Algorithms can also be misused by failing to properly use certain values. If an encryption algorithm:
- Hashes a password without a unique salt
- Uses a non-random or non-unique initialization vector
… then it’s probably vulnerable to attack. Looking up the specific algorithm and how this affects its security can be the key to breaking it.
Side-channel analysis is an attack against cryptography where unintentional data leaks exist because of how the system is implemented. For example, the power consumption of some cryptographic algorithms depends on the secret key in some way.
Trying to measure the power consumption of an algorithm may not be feasible, but execution time is another common side channel. Some algorithms have execution times that are based off of their inputs.
A non-cryptographic example is an authentication system that checks a password character by character and immediately returns when a password is identified as incorrect. This type of system can be defeated by guessing a password one character at a time and observing execution time. Whichever character takes the longest to process is probably the correct one for that bit of the password. If an encryption algorithm has similar timing leaks, it may be vulnerable to attack.

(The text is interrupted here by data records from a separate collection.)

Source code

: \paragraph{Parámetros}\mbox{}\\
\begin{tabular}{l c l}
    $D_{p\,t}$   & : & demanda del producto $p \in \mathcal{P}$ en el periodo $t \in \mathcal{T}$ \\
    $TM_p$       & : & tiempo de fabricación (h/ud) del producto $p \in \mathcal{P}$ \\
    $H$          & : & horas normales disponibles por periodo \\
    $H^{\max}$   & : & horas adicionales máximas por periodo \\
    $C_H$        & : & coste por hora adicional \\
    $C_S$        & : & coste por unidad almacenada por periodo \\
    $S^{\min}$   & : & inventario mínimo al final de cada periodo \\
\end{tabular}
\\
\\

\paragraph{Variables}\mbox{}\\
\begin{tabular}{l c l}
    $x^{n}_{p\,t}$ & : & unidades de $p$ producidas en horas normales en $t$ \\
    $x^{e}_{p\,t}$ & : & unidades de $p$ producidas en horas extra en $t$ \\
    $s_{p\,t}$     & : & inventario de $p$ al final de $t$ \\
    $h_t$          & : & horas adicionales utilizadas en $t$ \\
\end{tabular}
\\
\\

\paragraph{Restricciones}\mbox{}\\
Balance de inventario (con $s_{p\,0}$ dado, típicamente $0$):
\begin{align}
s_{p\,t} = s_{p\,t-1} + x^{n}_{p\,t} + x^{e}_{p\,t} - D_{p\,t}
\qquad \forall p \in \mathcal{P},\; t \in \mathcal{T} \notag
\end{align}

When performing side-channel analysis, it’s important to consider every possible cause for a leak. For example, the Heartbleed vulnerability is caused by memory caching, which creates a timing side channel.
Out of scope
Finally, encryption algorithms are only effective at protecting data while it’s encrypted. Encryption can’t protect data before encryption is performed or after decryption. If important data is encrypted at rest or in transit, it’s often best to try to steal the data when it’s not encrypted by monitoring the memory space of the process performing the encryption and any calls to cryptographic libraries.
Conclusion: Breaking cryptography
In the end, cryptography is only really breakable when it’s done incorrectly. Modern encryption algorithms are designed to make brute-force guessing of the secret key the most effective attack vector and to make that computationally infeasible on modern hardware.
However, encryption algorithms are also extremely sensitive to mistakes in design or implementation. If even a tiny error is made, it may make the algorithm vulnerable to attack.